◆ Data excerpts
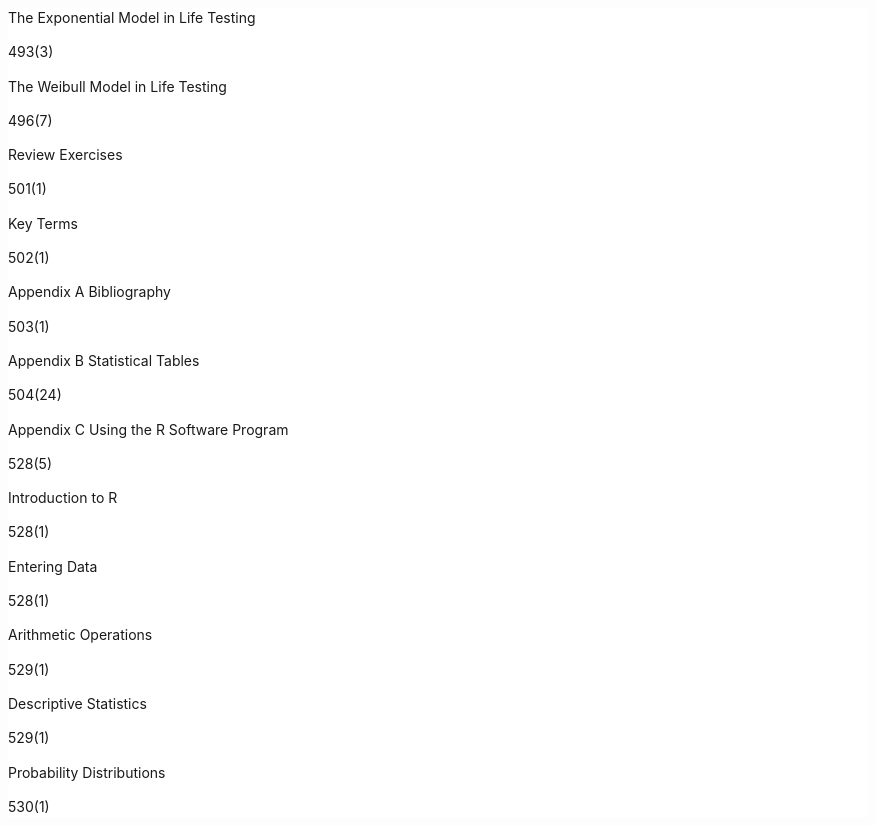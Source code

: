 
The Exponential Model in Life Testing


493(3)


The Weibull Model in Life Testing


496(7)


Review Exercises


501(1)


Key Terms


502(1)


Appendix A Bibliography


503(1)


Appendix B Statistical Tables


504(24)


Appendix C Using the R Software Program


528(5)


Introduction to R


528(1)


Entering Data


528(1)


Arithmetic Operations


529(1)


Descriptive Statistics


529(1)


Probability Distributions


530(1)

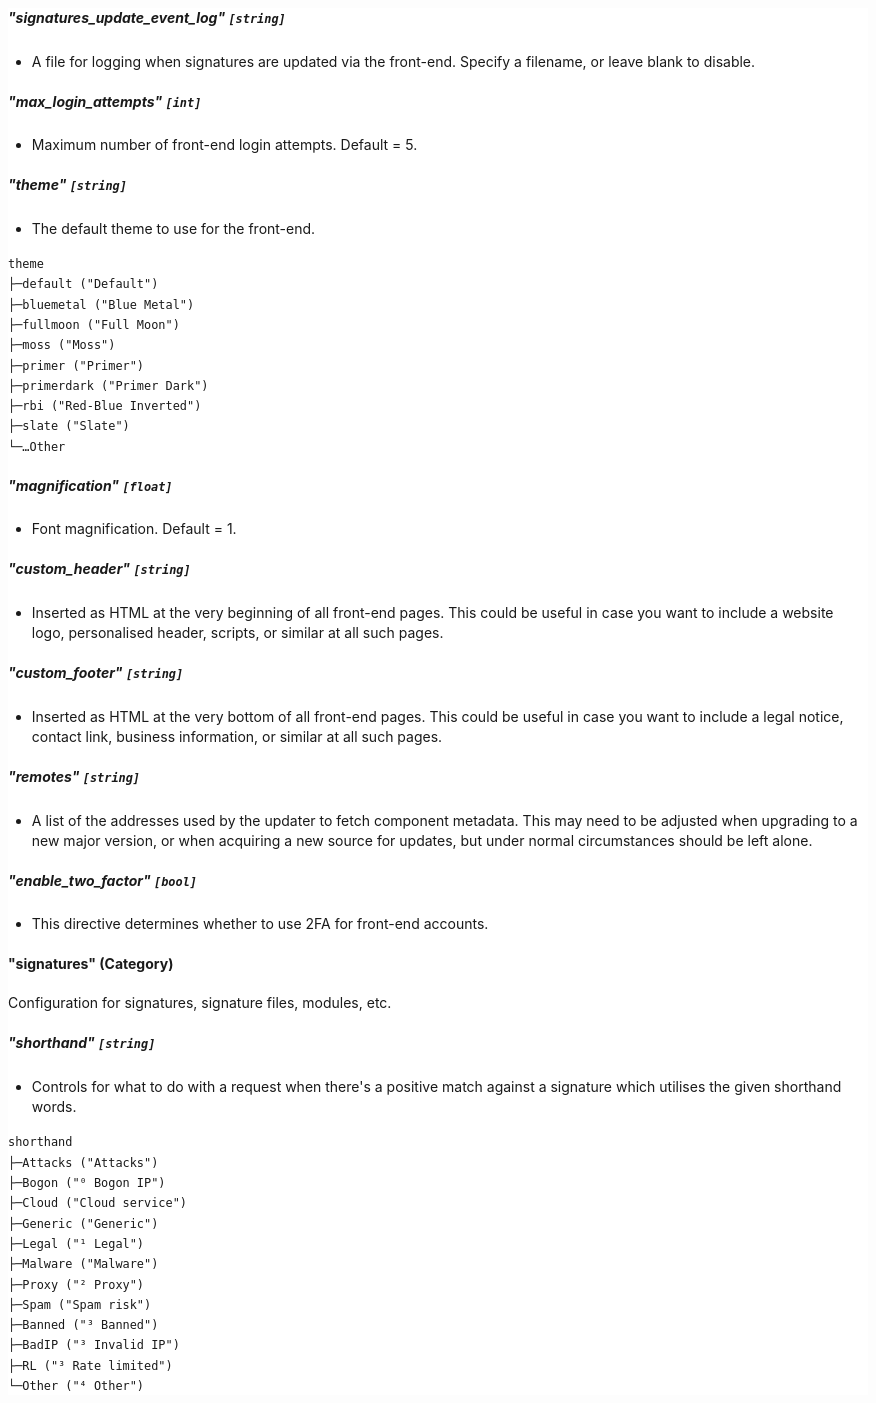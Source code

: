 ##### "signatures_update_event_log" `[string]`
- A file for logging when signatures are updated via the front-end. Specify a filename, or leave blank to disable.

##### "max_login_attempts" `[int]`
- Maximum number of front-end login attempts. Default = 5.

##### "theme" `[string]`
- The default theme to use for the front-end.

```
theme
├─default ("Default")
├─bluemetal ("Blue Metal")
├─fullmoon ("Full Moon")
├─moss ("Moss")
├─primer ("Primer")
├─primerdark ("Primer Dark")
├─rbi ("Red-Blue Inverted")
├─slate ("Slate")
└─…Other
```

##### "magnification" `[float]`
- Font magnification. Default = 1.

##### "custom_header" `[string]`
- Inserted as HTML at the very beginning of all front-end pages. This could be useful in case you want to include a website logo, personalised header, scripts, or similar at all such pages.

##### "custom_footer" `[string]`
- Inserted as HTML at the very bottom of all front-end pages. This could be useful in case you want to include a legal notice, contact link, business information, or similar at all such pages.

##### "remotes" `[string]`
- A list of the addresses used by the updater to fetch component metadata. This may need to be adjusted when upgrading to a new major version, or when acquiring a new source for updates, but under normal circumstances should be left alone.

##### "enable_two_factor" `[bool]`
- This directive determines whether to use 2FA for front-end accounts.

#### "signatures" (Category)
Configuration for signatures, signature files, modules, etc.

##### "shorthand" `[string]`
- Controls for what to do with a request when there's a positive match against a signature which utilises the given shorthand words.

```
shorthand
├─Attacks ("Attacks")
├─Bogon ("⁰ Bogon IP")
├─Cloud ("Cloud service")
├─Generic ("Generic")
├─Legal ("¹ Legal")
├─Malware ("Malware")
├─Proxy ("² Proxy")
├─Spam ("Spam risk")
├─Banned ("³ Banned")
├─BadIP ("³ Invalid IP")
├─RL ("³ Rate limited")
└─Other ("⁴ Other")
```
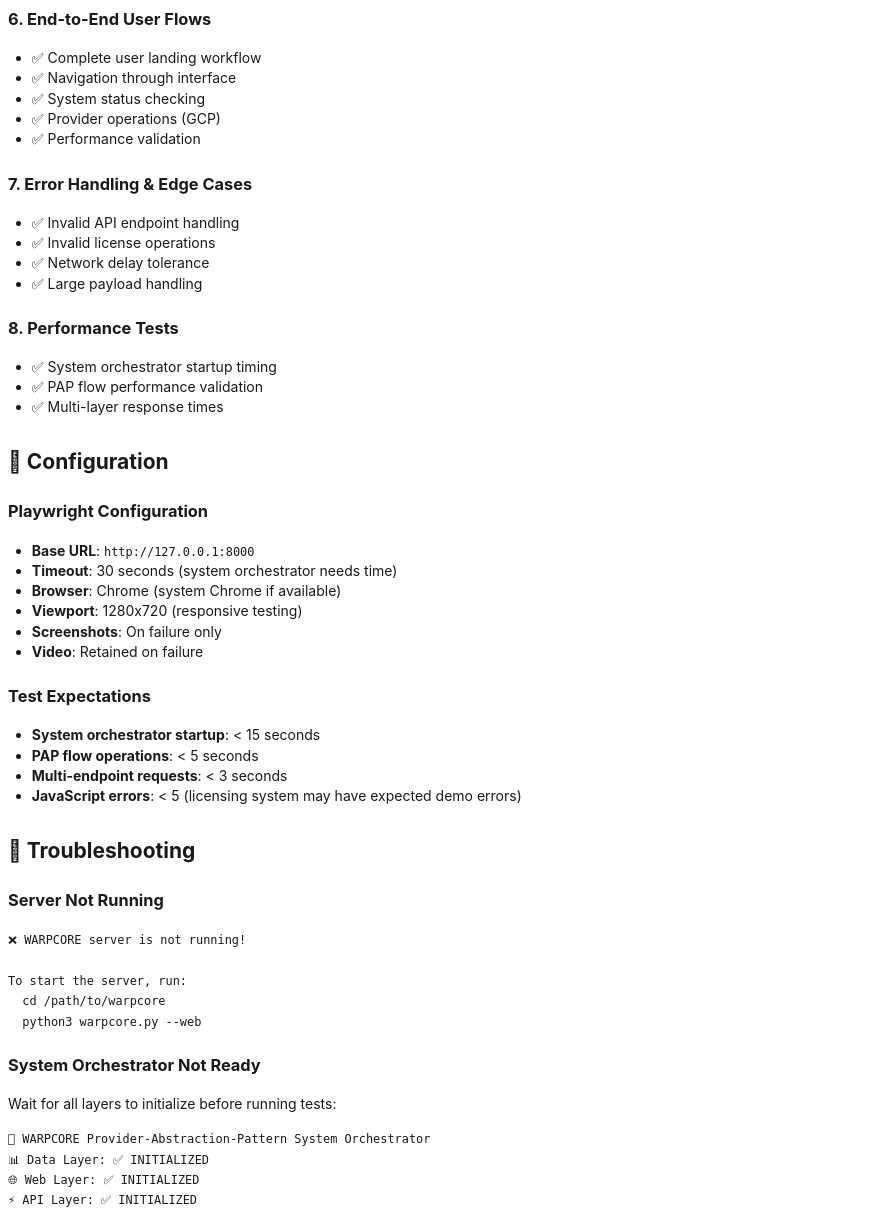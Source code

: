### 6. End-to-End User Flows
- ✅ Complete user landing workflow
- ✅ Navigation through interface
- ✅ System status checking
- ✅ Provider operations (GCP)
- ✅ Performance validation

### 7. Error Handling & Edge Cases
- ✅ Invalid API endpoint handling
- ✅ Invalid license operations
- ✅ Network delay tolerance  
- ✅ Large payload handling

### 8. Performance Tests
- ✅ System orchestrator startup timing
- ✅ PAP flow performance validation
- ✅ Multi-layer response times

## 🔧 Configuration

### Playwright Configuration
- **Base URL**: `http://127.0.0.1:8000`
- **Timeout**: 30 seconds (system orchestrator needs time)
- **Browser**: Chrome (system Chrome if available)
- **Viewport**: 1280x720 (responsive testing)
- **Screenshots**: On failure only
- **Video**: Retained on failure

### Test Expectations
- **System orchestrator startup**: < 15 seconds
- **PAP flow operations**: < 5 seconds
- **Multi-endpoint requests**: < 3 seconds
- **JavaScript errors**: < 5 (licensing system may have expected demo errors)

## 🐛 Troubleshooting

### Server Not Running
```
❌ WARPCORE server is not running!

To start the server, run:
  cd /path/to/warpcore
  python3 warpcore.py --web
```

### System Orchestrator Not Ready
Wait for all layers to initialize before running tests:
```
🌊 WARPCORE Provider-Abstraction-Pattern System Orchestrator
📊 Data Layer: ✅ INITIALIZED
🌐 Web Layer: ✅ INITIALIZED  
⚡ API Layer: ✅ INITIALIZED
```
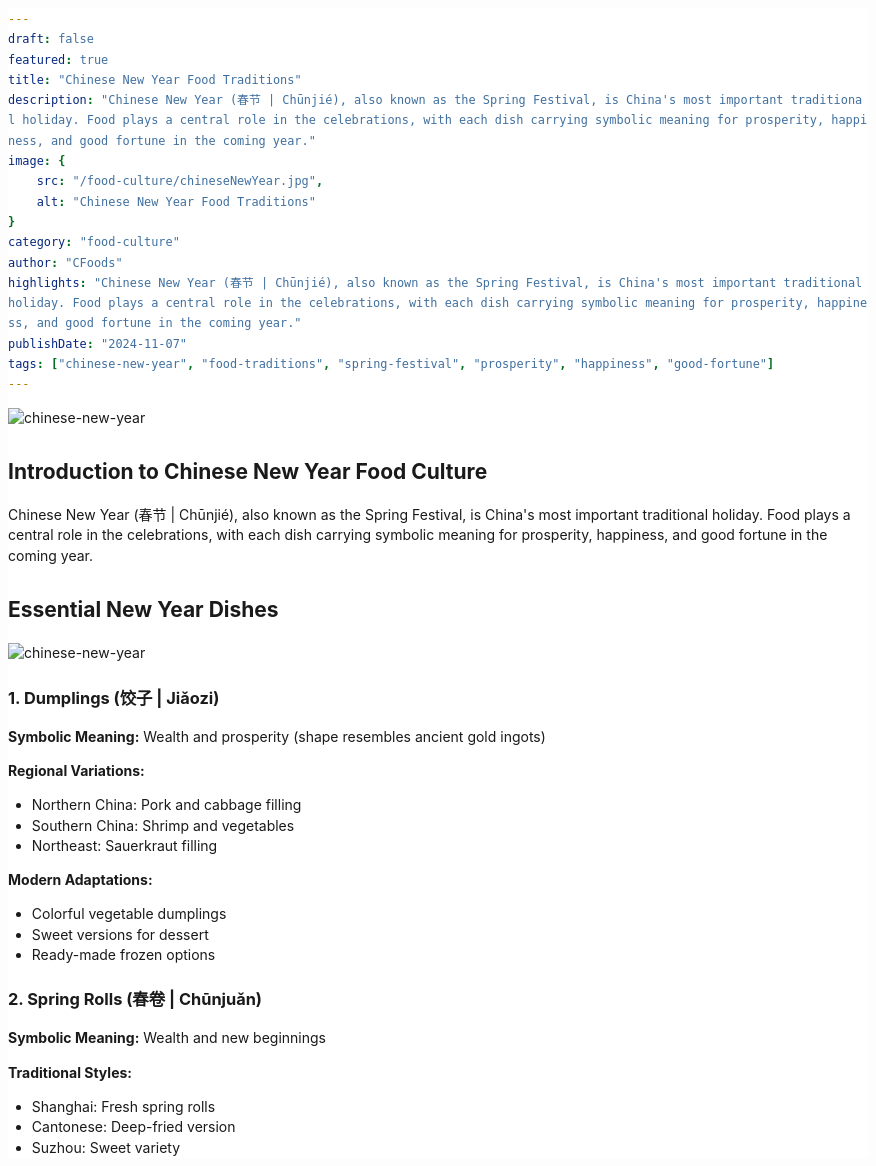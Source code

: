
 ```yaml
---
draft: false
featured: true
title: "Chinese New Year Food Traditions"
description: "Chinese New Year (春节 | Chūnjié), also known as the Spring Festival, is China's most important traditional holiday. Food plays a central role in the celebrations, with each dish carrying symbolic meaning for prosperity, happiness, and good fortune in the coming year."
image: {
    src: "/food-culture/chineseNewYear.jpg",
    alt: "Chinese New Year Food Traditions"
}
category: "food-culture"
author: "CFoods"
highlights: "Chinese New Year (春节 | Chūnjié), also known as the Spring Festival, is China's most important traditional holiday. Food plays a central role in the celebrations, with each dish carrying symbolic meaning for prosperity, happiness, and good fortune in the coming year."
publishDate: "2024-11-07"
tags: ["chinese-new-year", "food-traditions", "spring-festival", "prosperity", "happiness", "good-fortune"]
---
```


![chinese-new-year](/food-culture/chineseNewYear.jpg)

## Introduction to Chinese New Year Food Culture
Chinese New Year (春节 | Chūnjié), also known as the Spring Festival, is China's most important traditional holiday. Food plays a central role in the celebrations, with each dish carrying symbolic meaning for prosperity, happiness, and good fortune in the coming year.

## Essential New Year Dishes

![chinese-new-year](/food-culture/chineseNewYear1.jpg)
### 1. Dumplings (饺子 | Jiǎozi)
**Symbolic Meaning:** Wealth and prosperity (shape resembles ancient gold ingots)

**Regional Variations:**
- Northern China: Pork and cabbage filling
- Southern China: Shrimp and vegetables
- Northeast: Sauerkraut filling

**Modern Adaptations:**
- Colorful vegetable dumplings
- Sweet versions for dessert
- Ready-made frozen options

### 2. Spring Rolls (春卷 | Chūnjuǎn)
**Symbolic Meaning:** Wealth and new beginnings

**Traditional Styles:**
- Shanghai: Fresh spring rolls
- Cantonese: Deep-fried version
- Suzhou: Sweet variety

◆ Task details
All lines in the listing above that contain "could" should be shown.

◆ Output of the task
- Inserted as HTML at the very beginning of all front-end pages. This could be useful in case you want to include a website logo, personalised header, scripts, or similar at all such pages.
- Inserted as HTML at the very bottom of all front-end pages. This could be useful in case you want to include a legal notice, contact link, business information, or similar at all such pages.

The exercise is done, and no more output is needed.